[What the exercise asks] Return all lines from the listing below that include the word "capsule".

[Given data]
^^^^

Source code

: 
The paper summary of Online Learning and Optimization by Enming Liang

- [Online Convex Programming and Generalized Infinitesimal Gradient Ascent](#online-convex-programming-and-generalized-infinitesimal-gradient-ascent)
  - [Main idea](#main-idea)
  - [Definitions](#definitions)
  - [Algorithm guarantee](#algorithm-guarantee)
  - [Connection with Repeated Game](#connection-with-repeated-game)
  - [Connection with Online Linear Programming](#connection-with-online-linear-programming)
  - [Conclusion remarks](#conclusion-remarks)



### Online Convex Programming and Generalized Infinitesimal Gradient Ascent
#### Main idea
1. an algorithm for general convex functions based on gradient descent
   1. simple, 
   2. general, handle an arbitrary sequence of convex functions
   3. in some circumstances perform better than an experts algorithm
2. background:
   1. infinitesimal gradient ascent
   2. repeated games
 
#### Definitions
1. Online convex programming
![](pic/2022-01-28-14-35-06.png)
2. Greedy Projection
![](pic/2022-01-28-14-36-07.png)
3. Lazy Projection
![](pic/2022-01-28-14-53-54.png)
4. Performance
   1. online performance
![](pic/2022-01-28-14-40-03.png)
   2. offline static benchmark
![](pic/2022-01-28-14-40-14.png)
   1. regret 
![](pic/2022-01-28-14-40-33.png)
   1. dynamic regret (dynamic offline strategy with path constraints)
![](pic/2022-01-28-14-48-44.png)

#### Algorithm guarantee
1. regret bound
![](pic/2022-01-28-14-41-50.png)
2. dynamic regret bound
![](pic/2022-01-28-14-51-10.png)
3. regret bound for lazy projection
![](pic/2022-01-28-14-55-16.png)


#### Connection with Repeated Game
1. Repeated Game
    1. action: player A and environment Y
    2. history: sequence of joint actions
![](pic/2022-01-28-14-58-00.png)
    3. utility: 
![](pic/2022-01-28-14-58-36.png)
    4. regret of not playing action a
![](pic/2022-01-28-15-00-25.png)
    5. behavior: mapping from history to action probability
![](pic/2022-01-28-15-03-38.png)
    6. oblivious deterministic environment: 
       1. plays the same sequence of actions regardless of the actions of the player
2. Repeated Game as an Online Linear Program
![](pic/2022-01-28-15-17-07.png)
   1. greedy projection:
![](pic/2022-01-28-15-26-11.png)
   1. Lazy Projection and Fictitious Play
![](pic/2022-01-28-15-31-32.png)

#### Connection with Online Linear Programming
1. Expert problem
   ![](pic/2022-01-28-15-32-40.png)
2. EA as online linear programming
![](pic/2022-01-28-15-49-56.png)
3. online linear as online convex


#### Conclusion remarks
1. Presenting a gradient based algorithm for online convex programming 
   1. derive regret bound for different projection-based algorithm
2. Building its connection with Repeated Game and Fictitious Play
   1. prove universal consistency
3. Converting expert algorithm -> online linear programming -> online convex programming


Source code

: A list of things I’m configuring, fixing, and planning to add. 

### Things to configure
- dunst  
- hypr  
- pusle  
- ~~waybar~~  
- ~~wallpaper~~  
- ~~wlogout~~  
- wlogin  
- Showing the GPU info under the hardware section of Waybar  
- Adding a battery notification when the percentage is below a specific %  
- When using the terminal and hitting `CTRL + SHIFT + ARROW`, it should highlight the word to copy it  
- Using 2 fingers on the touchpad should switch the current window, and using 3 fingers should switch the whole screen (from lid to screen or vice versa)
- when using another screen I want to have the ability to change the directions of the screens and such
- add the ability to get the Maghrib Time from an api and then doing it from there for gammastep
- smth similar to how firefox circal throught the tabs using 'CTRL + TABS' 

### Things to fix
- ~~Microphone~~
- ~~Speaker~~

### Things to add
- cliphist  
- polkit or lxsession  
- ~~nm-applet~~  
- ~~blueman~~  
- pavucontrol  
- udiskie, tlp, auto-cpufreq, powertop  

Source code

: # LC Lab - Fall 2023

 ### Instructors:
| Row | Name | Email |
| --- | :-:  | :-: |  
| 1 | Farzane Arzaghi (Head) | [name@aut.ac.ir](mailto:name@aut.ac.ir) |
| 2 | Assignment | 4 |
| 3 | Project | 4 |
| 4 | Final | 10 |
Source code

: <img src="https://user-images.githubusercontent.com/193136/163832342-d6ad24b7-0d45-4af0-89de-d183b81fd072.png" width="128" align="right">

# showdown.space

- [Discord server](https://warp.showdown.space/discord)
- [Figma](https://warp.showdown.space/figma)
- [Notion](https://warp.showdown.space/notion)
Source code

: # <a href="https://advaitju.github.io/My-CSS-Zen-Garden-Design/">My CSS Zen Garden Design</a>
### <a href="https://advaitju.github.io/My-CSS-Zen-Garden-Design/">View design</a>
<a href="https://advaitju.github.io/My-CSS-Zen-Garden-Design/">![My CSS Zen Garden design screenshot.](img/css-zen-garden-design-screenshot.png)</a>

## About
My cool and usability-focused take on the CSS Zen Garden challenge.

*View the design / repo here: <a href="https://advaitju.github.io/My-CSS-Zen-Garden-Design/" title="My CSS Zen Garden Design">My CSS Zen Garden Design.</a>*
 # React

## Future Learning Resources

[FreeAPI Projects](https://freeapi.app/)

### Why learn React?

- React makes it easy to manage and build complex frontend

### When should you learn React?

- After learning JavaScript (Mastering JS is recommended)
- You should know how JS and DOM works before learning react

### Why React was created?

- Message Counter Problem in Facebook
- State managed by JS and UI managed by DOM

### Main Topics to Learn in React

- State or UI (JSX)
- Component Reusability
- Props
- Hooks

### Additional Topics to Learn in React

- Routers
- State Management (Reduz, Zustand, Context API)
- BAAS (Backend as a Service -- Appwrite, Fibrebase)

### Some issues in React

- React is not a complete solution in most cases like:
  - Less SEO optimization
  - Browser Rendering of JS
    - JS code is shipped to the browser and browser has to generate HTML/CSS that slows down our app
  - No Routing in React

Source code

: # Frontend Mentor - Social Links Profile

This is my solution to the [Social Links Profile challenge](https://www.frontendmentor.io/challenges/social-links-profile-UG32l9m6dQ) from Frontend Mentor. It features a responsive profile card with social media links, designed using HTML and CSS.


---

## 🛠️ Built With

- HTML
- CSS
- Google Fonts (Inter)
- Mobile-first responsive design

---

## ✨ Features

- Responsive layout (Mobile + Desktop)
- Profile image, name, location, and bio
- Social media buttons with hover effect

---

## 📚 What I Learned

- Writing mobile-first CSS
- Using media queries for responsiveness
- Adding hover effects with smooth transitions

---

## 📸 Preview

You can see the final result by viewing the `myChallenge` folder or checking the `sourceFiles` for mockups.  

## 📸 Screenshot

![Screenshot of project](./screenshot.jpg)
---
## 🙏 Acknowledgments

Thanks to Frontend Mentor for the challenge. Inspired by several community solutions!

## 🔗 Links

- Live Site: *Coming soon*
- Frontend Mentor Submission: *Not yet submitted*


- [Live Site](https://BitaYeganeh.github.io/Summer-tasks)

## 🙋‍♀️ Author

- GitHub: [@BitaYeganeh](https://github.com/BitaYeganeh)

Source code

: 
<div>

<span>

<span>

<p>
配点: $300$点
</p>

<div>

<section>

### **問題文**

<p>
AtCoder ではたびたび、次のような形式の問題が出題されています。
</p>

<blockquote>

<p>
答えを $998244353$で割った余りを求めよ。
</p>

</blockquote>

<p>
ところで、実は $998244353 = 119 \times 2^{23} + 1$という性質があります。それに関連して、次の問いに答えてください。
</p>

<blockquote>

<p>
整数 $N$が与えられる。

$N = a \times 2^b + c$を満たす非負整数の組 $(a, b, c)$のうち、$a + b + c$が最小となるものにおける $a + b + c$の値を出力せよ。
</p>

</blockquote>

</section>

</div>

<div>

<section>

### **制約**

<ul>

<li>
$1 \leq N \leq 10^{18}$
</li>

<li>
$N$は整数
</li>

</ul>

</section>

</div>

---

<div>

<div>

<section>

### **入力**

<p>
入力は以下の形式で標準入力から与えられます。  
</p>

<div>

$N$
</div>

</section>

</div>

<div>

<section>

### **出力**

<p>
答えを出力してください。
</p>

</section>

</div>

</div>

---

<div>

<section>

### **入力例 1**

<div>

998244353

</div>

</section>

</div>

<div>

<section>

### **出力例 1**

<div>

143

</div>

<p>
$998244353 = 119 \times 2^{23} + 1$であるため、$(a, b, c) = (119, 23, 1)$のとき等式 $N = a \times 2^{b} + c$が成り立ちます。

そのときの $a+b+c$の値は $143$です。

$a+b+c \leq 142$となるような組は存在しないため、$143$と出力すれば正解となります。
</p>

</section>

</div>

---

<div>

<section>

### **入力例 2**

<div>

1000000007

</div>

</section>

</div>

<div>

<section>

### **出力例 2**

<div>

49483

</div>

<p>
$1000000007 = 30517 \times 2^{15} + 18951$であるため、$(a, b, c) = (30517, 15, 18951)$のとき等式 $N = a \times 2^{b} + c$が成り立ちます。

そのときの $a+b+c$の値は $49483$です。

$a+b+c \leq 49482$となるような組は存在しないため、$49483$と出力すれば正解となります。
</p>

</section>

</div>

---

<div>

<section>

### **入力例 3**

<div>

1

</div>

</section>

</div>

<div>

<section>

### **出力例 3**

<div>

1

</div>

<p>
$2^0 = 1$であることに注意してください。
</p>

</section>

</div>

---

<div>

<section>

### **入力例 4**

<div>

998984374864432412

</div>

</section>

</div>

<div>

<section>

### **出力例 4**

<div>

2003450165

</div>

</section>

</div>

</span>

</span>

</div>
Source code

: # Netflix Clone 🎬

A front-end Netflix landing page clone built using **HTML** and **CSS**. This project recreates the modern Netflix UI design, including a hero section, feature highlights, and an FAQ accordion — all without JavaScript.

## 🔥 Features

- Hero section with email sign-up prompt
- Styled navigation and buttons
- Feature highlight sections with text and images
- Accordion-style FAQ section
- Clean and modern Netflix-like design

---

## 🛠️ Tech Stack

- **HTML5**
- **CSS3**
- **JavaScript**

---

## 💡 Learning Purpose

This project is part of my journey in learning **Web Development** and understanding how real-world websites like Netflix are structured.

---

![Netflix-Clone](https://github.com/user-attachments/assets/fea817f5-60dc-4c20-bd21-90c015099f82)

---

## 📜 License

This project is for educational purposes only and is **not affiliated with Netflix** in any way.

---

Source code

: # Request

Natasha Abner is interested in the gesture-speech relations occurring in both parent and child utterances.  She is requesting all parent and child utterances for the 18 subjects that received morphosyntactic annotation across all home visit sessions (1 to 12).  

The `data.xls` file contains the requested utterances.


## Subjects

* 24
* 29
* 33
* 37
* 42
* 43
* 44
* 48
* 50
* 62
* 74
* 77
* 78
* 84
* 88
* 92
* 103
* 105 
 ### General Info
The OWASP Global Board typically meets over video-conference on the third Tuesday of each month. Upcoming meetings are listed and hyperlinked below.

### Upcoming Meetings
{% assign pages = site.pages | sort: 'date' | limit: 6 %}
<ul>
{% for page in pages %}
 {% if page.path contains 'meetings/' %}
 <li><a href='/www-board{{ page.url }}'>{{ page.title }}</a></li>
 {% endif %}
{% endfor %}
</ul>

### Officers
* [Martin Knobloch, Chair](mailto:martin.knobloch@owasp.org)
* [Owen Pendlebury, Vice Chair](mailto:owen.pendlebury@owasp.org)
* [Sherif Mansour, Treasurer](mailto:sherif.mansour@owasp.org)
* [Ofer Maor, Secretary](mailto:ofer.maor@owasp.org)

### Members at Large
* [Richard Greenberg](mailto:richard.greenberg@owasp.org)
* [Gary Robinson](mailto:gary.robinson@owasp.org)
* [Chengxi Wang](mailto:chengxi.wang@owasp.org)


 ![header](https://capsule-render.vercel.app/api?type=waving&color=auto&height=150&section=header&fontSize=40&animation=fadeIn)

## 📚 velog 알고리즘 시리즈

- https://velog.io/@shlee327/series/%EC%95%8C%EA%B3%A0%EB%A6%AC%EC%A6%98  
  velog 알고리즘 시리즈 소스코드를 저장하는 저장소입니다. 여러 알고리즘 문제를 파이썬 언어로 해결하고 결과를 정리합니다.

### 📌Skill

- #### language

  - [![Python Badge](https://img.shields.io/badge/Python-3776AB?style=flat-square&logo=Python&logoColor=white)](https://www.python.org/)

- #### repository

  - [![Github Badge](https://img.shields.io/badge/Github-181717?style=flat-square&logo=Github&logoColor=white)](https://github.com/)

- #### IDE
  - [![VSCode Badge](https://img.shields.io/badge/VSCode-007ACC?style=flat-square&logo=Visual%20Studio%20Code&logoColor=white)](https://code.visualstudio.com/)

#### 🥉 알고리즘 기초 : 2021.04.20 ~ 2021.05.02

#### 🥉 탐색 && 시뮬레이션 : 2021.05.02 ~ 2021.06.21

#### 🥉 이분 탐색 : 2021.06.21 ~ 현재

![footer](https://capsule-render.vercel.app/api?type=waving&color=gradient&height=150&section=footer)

^^^^

[Result for this exercise]
 ![header](https://capsule-render.vercel.app/api?type=waving&color=auto&height=150&section=header&fontSize=40&animation=fadeIn)
![footer](https://capsule-render.vercel.app/api?type=waving&color=gradient&height=150&section=footer)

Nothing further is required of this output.